From the audience’s standpoint, men are gazing upon children who are striking sexual poses. It’s supposed to be “cute” but, in the words of Dan Rather, it’s really “kiddy porn.” And Internet porn has become an international pastime. It says, hey, it’s okay to look at these children this way. And Facebook encourages the uploading of “selfies” by wannabe teens in response to “modeling” calls. The culture tells the children and the adults who look that it’s okay.

But it’s not okay. 

In researching these pageants across the country I’ve noticed that many have two “types,” one called “natural” and one called “glitzy.” The natural ones require modest clothing; the glitzy ones do not. The natural ones require no makeup; the glitzy ones encourage makeup. So perhaps the industry is policing itself to a degree. The murder of Jean Benet Ramsey spotlighted child beauty pageants in the 1990s, and perhaps things are changing on their own.

Probably not soon enough. I’m all for free enterprise and as little government regulation as possible, but I was pleased when I read that France was banning these pageants for young children.

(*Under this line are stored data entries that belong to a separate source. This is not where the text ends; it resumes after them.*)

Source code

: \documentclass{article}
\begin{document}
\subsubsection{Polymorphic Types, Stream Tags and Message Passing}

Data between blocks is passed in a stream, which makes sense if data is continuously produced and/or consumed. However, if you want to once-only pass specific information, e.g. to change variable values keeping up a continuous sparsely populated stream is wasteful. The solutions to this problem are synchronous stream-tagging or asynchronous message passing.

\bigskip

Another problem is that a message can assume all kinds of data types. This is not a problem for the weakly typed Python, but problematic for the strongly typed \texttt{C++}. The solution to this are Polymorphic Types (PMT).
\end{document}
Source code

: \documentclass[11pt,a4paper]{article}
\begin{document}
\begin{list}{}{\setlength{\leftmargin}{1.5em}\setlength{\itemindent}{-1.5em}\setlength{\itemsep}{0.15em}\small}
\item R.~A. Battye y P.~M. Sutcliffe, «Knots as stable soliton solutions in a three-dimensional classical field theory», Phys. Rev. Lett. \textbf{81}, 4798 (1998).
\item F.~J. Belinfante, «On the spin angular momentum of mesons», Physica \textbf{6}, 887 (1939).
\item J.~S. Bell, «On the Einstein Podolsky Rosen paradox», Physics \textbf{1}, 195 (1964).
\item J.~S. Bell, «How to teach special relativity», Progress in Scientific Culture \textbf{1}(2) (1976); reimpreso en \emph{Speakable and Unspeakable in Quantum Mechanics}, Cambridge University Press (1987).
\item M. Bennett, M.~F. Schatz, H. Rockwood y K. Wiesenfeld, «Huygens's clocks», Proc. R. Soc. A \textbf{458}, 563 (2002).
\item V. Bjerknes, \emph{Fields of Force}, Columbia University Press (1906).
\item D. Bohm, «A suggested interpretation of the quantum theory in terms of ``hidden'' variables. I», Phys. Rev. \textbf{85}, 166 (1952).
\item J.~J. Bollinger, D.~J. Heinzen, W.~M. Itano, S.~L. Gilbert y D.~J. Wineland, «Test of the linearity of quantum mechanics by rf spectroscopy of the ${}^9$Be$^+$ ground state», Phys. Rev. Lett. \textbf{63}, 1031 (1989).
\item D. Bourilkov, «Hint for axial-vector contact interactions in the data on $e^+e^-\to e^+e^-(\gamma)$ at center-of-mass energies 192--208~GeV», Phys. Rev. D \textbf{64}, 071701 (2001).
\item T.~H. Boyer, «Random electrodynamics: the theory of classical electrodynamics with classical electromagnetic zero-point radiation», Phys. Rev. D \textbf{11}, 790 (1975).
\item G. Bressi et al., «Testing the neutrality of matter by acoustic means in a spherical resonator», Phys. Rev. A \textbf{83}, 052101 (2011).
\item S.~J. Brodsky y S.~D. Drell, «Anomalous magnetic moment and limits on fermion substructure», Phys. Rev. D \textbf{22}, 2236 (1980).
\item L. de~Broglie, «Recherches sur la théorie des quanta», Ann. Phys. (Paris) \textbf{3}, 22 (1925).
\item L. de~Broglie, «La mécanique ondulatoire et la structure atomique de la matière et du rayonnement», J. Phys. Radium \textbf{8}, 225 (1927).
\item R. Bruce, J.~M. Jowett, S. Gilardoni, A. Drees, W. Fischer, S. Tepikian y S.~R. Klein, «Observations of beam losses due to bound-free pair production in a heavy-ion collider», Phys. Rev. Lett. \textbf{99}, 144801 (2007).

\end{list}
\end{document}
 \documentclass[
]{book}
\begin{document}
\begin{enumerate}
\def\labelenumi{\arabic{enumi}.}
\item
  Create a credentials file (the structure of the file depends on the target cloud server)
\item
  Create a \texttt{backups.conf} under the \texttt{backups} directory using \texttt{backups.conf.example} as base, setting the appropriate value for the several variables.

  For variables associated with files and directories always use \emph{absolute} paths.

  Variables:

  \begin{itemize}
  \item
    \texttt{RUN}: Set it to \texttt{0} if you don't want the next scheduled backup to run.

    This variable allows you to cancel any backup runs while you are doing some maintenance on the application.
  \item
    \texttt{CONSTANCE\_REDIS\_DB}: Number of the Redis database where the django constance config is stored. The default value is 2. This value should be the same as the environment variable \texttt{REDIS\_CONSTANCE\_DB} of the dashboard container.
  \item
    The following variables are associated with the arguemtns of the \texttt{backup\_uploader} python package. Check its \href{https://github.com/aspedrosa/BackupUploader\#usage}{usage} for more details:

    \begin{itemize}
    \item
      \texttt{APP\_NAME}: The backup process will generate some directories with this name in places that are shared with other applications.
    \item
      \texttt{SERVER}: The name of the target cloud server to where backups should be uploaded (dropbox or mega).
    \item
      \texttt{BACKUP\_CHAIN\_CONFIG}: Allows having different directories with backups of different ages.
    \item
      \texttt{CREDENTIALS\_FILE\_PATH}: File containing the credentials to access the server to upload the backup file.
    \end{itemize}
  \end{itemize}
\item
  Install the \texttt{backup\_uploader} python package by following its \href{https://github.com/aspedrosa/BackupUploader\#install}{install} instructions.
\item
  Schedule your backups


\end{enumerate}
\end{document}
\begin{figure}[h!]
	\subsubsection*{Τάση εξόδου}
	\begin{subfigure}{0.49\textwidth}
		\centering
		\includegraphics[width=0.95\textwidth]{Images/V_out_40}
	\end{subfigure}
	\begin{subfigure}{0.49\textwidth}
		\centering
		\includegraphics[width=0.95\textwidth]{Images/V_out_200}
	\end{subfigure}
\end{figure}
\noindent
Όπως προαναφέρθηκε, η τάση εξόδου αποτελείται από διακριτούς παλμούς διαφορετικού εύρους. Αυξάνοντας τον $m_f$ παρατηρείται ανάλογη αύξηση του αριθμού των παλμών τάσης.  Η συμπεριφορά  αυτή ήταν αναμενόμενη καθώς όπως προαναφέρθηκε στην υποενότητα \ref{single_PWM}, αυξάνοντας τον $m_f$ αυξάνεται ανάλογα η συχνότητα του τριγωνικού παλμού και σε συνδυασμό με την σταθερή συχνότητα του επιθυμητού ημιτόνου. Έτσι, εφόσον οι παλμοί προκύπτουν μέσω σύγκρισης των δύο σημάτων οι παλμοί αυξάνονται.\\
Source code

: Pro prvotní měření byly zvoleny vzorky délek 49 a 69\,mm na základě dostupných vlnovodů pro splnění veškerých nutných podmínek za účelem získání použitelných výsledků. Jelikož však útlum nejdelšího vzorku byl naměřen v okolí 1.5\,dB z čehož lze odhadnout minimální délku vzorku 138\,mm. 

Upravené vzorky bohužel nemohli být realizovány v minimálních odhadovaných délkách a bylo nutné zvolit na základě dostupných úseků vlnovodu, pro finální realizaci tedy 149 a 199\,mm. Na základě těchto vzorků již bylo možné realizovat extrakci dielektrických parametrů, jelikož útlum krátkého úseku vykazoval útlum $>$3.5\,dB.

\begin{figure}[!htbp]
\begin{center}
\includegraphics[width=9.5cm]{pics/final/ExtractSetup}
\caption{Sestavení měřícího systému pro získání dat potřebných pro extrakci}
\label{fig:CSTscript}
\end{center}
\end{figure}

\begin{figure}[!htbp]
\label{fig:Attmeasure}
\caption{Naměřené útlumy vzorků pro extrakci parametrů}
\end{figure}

The role of government is a proper one when it protects children in their younger years. We have laws against child pornography, Internet and otherwise. We have laws against parents abusing their children and even parents who neglect to protect their children from harm.

In our highly sexualized culture, with the power of the Internet setting things on fire, let’s discourage children from growing up too fast. Let’s give them, at the very least, a chance to grow up.

Today, this First Sunday in Lent, we cry “Lord, have mercy.” We weep and we cry out, not only in repentence for our own selfishness, pride, envy… but for our families, our nations, and our world.